Your instructions:
A faithful transcript of all the lines below, with no pictures, is the goal here.

Data for analysis START

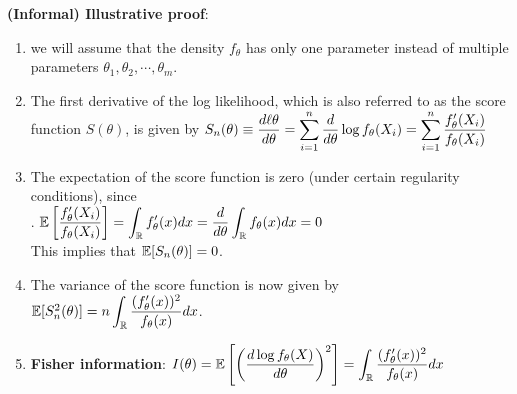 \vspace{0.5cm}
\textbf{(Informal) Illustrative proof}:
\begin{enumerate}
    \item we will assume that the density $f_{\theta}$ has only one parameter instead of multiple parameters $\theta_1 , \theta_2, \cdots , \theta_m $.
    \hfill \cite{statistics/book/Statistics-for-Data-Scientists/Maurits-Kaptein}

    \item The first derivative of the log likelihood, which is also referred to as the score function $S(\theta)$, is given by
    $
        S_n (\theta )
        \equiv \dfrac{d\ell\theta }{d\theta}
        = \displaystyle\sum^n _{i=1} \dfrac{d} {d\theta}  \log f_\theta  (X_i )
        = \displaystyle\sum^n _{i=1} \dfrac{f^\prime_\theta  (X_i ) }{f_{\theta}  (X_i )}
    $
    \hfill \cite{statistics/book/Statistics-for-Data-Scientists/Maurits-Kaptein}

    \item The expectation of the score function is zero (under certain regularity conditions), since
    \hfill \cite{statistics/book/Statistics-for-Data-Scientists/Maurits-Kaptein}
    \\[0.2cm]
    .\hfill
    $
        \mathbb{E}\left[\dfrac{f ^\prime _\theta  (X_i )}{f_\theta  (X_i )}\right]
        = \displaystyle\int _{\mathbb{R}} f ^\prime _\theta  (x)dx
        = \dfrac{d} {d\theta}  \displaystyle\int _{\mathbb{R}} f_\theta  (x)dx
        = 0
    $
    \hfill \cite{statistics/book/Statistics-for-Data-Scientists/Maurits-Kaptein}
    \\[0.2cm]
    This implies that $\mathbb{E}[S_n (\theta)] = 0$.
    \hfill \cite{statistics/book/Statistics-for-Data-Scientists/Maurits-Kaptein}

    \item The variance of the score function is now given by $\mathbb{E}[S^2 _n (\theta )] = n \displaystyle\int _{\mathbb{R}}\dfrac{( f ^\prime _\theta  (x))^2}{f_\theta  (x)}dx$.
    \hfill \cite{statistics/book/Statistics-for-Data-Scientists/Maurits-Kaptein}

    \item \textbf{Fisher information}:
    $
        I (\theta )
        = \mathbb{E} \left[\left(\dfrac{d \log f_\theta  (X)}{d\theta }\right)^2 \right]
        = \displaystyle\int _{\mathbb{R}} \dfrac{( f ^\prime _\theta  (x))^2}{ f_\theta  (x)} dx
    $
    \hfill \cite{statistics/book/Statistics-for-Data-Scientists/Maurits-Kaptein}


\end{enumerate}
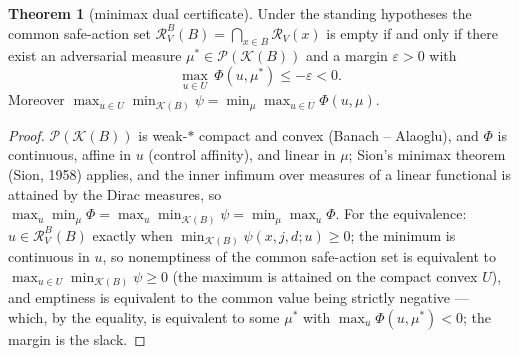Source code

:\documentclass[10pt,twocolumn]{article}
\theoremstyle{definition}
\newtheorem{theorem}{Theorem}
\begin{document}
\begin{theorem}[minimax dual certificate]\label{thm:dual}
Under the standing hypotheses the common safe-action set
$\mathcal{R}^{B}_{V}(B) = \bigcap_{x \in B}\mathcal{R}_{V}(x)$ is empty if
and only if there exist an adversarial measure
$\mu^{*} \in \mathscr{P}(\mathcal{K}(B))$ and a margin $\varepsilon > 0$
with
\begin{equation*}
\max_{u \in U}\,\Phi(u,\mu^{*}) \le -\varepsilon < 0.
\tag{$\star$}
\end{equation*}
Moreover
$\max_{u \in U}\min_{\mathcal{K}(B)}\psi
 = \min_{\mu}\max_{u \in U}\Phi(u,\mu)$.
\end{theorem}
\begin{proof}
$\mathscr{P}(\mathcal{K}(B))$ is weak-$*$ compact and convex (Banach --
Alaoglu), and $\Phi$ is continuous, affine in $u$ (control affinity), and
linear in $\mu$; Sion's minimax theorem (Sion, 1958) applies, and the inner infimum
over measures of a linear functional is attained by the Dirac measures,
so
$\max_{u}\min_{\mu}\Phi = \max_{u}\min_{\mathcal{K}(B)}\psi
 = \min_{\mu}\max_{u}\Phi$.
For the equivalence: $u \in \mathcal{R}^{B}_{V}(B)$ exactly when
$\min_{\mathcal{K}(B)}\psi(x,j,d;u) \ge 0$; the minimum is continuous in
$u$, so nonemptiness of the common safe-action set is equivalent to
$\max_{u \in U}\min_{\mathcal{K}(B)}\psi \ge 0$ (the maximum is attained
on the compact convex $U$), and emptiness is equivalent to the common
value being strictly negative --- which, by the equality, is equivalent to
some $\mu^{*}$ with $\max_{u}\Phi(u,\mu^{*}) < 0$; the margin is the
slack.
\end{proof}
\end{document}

Data for analysis END

Solution to this problem:
 \vspace{0.5cm}
\textbf{(Informal) Illustrative proof}:
\begin{enumerate}
    \item we will assume that the density $f_{\theta}$ has only one parameter instead of multiple parameters $\theta_1 , \theta_2, \cdots , \theta_m $.
    \hfill \cite{statistics/book/Statistics-for-Data-Scientists/Maurits-Kaptein}

    \item The first derivative of the log likelihood, which is also referred to as the score function $S(\theta)$, is given by
    $
        S_n (\theta )
        \equiv \dfrac{d\ell\theta }{d\theta}
        = \displaystyle\sum^n _{i=1} \dfrac{d} {d\theta}  \log f_\theta  (X_i )
        = \displaystyle\sum^n _{i=1} \dfrac{f^\prime_\theta  (X_i ) }{f_{\theta}  (X_i )}
    $
    \hfill \cite{statistics/book/Statistics-for-Data-Scientists/Maurits-Kaptein}

    \item The expectation of the score function is zero (under certain regularity conditions), since
    \hfill \cite{statistics/book/Statistics-for-Data-Scientists/Maurits-Kaptein}
    \\[0.2cm]
    .\hfill
    $
        \mathbb{E}\left[\dfrac{f ^\prime _\theta  (X_i )}{f_\theta  (X_i )}\right]
        = \displaystyle\int _{\mathbb{R}} f ^\prime _\theta  (x)dx
        = \dfrac{d} {d\theta}  \displaystyle\int _{\mathbb{R}} f_\theta  (x)dx
        = 0
    $
    \hfill \cite{statistics/book/Statistics-for-Data-Scientists/Maurits-Kaptein}
    \\[0.2cm]
    This implies that $\mathbb{E}[S_n (\theta)] = 0$.
    \hfill \cite{statistics/book/Statistics-for-Data-Scientists/Maurits-Kaptein}

    \item The variance of the score function is now given by $\mathbb{E}[S^2 _n (\theta )] = n \displaystyle\int _{\mathbb{R}}\dfrac{( f ^\prime _\theta  (x))^2}{f_\theta  (x)}dx$.
    \hfill \cite{statistics/book/Statistics-for-Data-Scientists/Maurits-Kaptein}

    \item \textbf{Fisher information}:
    $
        I (\theta )
        = \mathbb{E} \left[\left(\dfrac{d \log f_\theta  (X)}{d\theta }\right)^2 \right]
        = \displaystyle\int _{\mathbb{R}} \dfrac{( f ^\prime _\theta  (x))^2}{ f_\theta  (x)} dx
    $
    \hfill \cite{statistics/book/Statistics-for-Data-Scientists/Maurits-Kaptein}


\end{enumerate}
Source code

:\documentclass[10pt,twocolumn]{article}
\theoremstyle{definition}
\newtheorem{theorem}{Theorem}
\begin{document}
\begin{theorem}[minimax dual certificate]\label{thm:dual}
Under the standing hypotheses the common safe-action set
$\mathcal{R}^{B}_{V}(B) = \bigcap_{x \in B}\mathcal{R}_{V}(x)$ is empty if
and only if there exist an adversarial measure
$\mu^{*} \in \mathscr{P}(\mathcal{K}(B))$ and a margin $\varepsilon > 0$
with
\begin{equation*}
\max_{u \in U}\,\Phi(u,\mu^{*}) \le -\varepsilon < 0.
\tag{$\star$}
\end{equation*}
Moreover
$\max_{u \in U}\min_{\mathcal{K}(B)}\psi
 = \min_{\mu}\max_{u \in U}\Phi(u,\mu)$.
\end{theorem}
\begin{proof}
$\mathscr{P}(\mathcal{K}(B))$ is weak-$*$ compact and convex (Banach --
Alaoglu), and $\Phi$ is continuous, affine in $u$ (control affinity), and
linear in $\mu$; Sion's minimax theorem (Sion, 1958) applies, and the inner infimum
over measures of a linear functional is attained by the Dirac measures,
so
$\max_{u}\min_{\mu}\Phi = \max_{u}\min_{\mathcal{K}(B)}\psi
 = \min_{\mu}\max_{u}\Phi$.
For the equivalence: $u \in \mathcal{R}^{B}_{V}(B)$ exactly when
$\min_{\mathcal{K}(B)}\psi(x,j,d;u) \ge 0$; the minimum is continuous in
$u$, so nonemptiness of the common safe-action set is equivalent to
$\max_{u \in U}\min_{\mathcal{K}(B)}\psi \ge 0$ (the maximum is attained
on the compact convex $U$), and emptiness is equivalent to the common
value being strictly negative --- which, by the equality, is equivalent to
some $\mu^{*}$ with $\max_{u}\Phi(u,\mu^{*}) < 0$; the margin is the
slack.
\end{proof}
\end{document}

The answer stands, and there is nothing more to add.